INSTRUCTIONS TO FOLLOW: Under this task are some entries; return every one of them exactly.

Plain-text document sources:
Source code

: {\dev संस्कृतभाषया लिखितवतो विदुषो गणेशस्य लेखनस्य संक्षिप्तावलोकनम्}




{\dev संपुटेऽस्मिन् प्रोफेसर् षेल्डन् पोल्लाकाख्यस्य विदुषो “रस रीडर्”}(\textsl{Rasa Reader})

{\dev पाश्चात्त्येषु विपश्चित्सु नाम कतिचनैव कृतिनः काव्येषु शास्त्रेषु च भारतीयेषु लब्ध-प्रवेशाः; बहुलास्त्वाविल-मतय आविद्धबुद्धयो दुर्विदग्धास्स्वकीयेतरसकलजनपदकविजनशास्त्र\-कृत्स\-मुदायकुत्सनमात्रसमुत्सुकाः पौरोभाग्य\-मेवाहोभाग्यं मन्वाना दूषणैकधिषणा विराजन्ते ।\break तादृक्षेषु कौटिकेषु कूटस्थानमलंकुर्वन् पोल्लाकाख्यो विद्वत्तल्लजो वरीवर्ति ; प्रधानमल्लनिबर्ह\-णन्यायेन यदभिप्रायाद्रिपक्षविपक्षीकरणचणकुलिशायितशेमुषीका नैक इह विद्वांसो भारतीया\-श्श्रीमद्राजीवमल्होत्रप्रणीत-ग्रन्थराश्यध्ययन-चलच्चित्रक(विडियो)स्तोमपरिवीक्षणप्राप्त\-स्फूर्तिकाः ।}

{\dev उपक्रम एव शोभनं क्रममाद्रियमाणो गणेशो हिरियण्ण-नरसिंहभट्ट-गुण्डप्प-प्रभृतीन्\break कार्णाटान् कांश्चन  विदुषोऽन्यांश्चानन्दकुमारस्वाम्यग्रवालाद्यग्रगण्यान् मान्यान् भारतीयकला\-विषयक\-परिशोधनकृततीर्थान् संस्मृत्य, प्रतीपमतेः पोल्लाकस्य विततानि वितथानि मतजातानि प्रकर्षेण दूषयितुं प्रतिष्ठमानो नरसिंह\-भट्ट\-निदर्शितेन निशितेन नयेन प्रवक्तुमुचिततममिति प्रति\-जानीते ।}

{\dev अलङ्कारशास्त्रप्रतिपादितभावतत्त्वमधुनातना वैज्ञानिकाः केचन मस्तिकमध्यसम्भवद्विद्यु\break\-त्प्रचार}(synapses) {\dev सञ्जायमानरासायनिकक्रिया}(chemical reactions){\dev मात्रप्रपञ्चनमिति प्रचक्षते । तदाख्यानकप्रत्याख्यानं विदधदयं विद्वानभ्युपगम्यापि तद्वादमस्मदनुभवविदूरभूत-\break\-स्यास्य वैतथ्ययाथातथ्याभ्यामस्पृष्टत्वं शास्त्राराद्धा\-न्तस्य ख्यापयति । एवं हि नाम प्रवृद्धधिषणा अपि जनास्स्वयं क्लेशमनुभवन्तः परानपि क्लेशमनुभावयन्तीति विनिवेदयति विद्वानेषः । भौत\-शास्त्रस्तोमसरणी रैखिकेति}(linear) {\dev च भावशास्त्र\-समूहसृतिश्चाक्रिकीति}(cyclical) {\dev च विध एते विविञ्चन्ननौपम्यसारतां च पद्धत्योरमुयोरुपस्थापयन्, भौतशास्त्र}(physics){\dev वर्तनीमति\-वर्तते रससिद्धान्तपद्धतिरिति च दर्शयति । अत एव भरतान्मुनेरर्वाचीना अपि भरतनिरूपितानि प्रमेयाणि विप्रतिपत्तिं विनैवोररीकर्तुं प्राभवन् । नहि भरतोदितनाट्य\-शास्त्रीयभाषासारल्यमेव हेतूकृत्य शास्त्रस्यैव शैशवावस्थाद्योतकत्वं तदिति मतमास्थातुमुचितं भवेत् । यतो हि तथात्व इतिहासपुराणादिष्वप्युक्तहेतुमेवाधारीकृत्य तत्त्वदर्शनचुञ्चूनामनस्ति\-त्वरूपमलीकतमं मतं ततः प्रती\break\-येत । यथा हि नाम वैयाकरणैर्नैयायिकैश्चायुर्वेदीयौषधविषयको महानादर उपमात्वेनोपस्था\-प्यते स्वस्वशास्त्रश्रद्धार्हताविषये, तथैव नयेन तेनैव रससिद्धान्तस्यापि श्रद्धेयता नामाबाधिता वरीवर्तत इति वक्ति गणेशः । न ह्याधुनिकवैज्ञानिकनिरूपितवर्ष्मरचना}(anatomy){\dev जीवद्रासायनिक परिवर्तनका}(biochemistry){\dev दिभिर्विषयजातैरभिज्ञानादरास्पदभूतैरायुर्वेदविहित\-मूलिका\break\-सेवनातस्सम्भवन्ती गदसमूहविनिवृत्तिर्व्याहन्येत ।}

EXPECTED ANSWER:
Source code

: {\dev संस्कृतभाषया लिखितवतो विदुषो गणेशस्य लेखनस्य संक्षिप्तावलोकनम्}




{\dev संपुटेऽस्मिन् प्रोफेसर् षेल्डन् पोल्लाकाख्यस्य विदुषो “रस रीडर्”}(\textsl{Rasa Reader})

{\dev पाश्चात्त्येषु विपश्चित्सु नाम कतिचनैव कृतिनः काव्येषु शास्त्रेषु च भारतीयेषु लब्ध-प्रवेशाः; बहुलास्त्वाविल-मतय आविद्धबुद्धयो दुर्विदग्धास्स्वकीयेतरसकलजनपदकविजनशास्त्र\-कृत्स\-मुदायकुत्सनमात्रसमुत्सुकाः पौरोभाग्य\-मेवाहोभाग्यं मन्वाना दूषणैकधिषणा विराजन्ते ।\break तादृक्षेषु कौटिकेषु कूटस्थानमलंकुर्वन् पोल्लाकाख्यो विद्वत्तल्लजो वरीवर्ति ; प्रधानमल्लनिबर्ह\-णन्यायेन यदभिप्रायाद्रिपक्षविपक्षीकरणचणकुलिशायितशेमुषीका नैक इह विद्वांसो भारतीया\-श्श्रीमद्राजीवमल्होत्रप्रणीत-ग्रन्थराश्यध्ययन-चलच्चित्रक(विडियो)स्तोमपरिवीक्षणप्राप्त\-स्फूर्तिकाः ।}

{\dev उपक्रम एव शोभनं क्रममाद्रियमाणो गणेशो हिरियण्ण-नरसिंहभट्ट-गुण्डप्प-प्रभृतीन्\break कार्णाटान् कांश्चन  विदुषोऽन्यांश्चानन्दकुमारस्वाम्यग्रवालाद्यग्रगण्यान् मान्यान् भारतीयकला\-विषयक\-परिशोधनकृततीर्थान् संस्मृत्य, प्रतीपमतेः पोल्लाकस्य विततानि वितथानि मतजातानि प्रकर्षेण दूषयितुं प्रतिष्ठमानो नरसिंह\-भट्ट\-निदर्शितेन निशितेन नयेन प्रवक्तुमुचिततममिति प्रति\-जानीते ।}

{\dev अलङ्कारशास्त्रप्रतिपादितभावतत्त्वमधुनातना वैज्ञानिकाः केचन मस्तिकमध्यसम्भवद्विद्यु\break\-त्प्रचार}(synapses) {\dev सञ्जायमानरासायनिकक्रिया}(chemical reactions){\dev मात्रप्रपञ्चनमिति प्रचक्षते । तदाख्यानकप्रत्याख्यानं विदधदयं विद्वानभ्युपगम्यापि तद्वादमस्मदनुभवविदूरभूत-\break\-स्यास्य वैतथ्ययाथातथ्याभ्यामस्पृष्टत्वं शास्त्राराद्धा\-न्तस्य ख्यापयति । एवं हि नाम प्रवृद्धधिषणा अपि जनास्स्वयं क्लेशमनुभवन्तः परानपि क्लेशमनुभावयन्तीति विनिवेदयति विद्वानेषः । भौत\-शास्त्रस्तोमसरणी रैखिकेति}(linear) {\dev च भावशास्त्र\-समूहसृतिश्चाक्रिकीति}(cyclical) {\dev च विध एते विविञ्चन्ननौपम्यसारतां च पद्धत्योरमुयोरुपस्थापयन्, भौतशास्त्र}(physics){\dev वर्तनीमति\-वर्तते रससिद्धान्तपद्धतिरिति च दर्शयति । अत एव भरतान्मुनेरर्वाचीना अपि भरतनिरूपितानि प्रमेयाणि विप्रतिपत्तिं विनैवोररीकर्तुं प्राभवन् । नहि भरतोदितनाट्य\-शास्त्रीयभाषासारल्यमेव हेतूकृत्य शास्त्रस्यैव शैशवावस्थाद्योतकत्वं तदिति मतमास्थातुमुचितं भवेत् । यतो हि तथात्व इतिहासपुराणादिष्वप्युक्तहेतुमेवाधारीकृत्य तत्त्वदर्शनचुञ्चूनामनस्ति\-त्वरूपमलीकतमं मतं ततः प्रती\break\-येत । यथा हि नाम वैयाकरणैर्नैयायिकैश्चायुर्वेदीयौषधविषयको महानादर उपमात्वेनोपस्था\-प्यते स्वस्वशास्त्रश्रद्धार्हताविषये, तथैव नयेन तेनैव रससिद्धान्तस्यापि श्रद्धेयता नामाबाधिता वरीवर्तत इति वक्ति गणेशः । न ह्याधुनिकवैज्ञानिकनिरूपितवर्ष्मरचना}(anatomy){\dev जीवद्रासायनिक परिवर्तनका}(biochemistry){\dev दिभिर्विषयजातैरभिज्ञानादरास्पदभूतैरायुर्वेदविहित\-मूलिका\break\-सेवनातस्सम्भवन्ती गदसमूहविनिवृत्तिर्व्याहन्येत ।}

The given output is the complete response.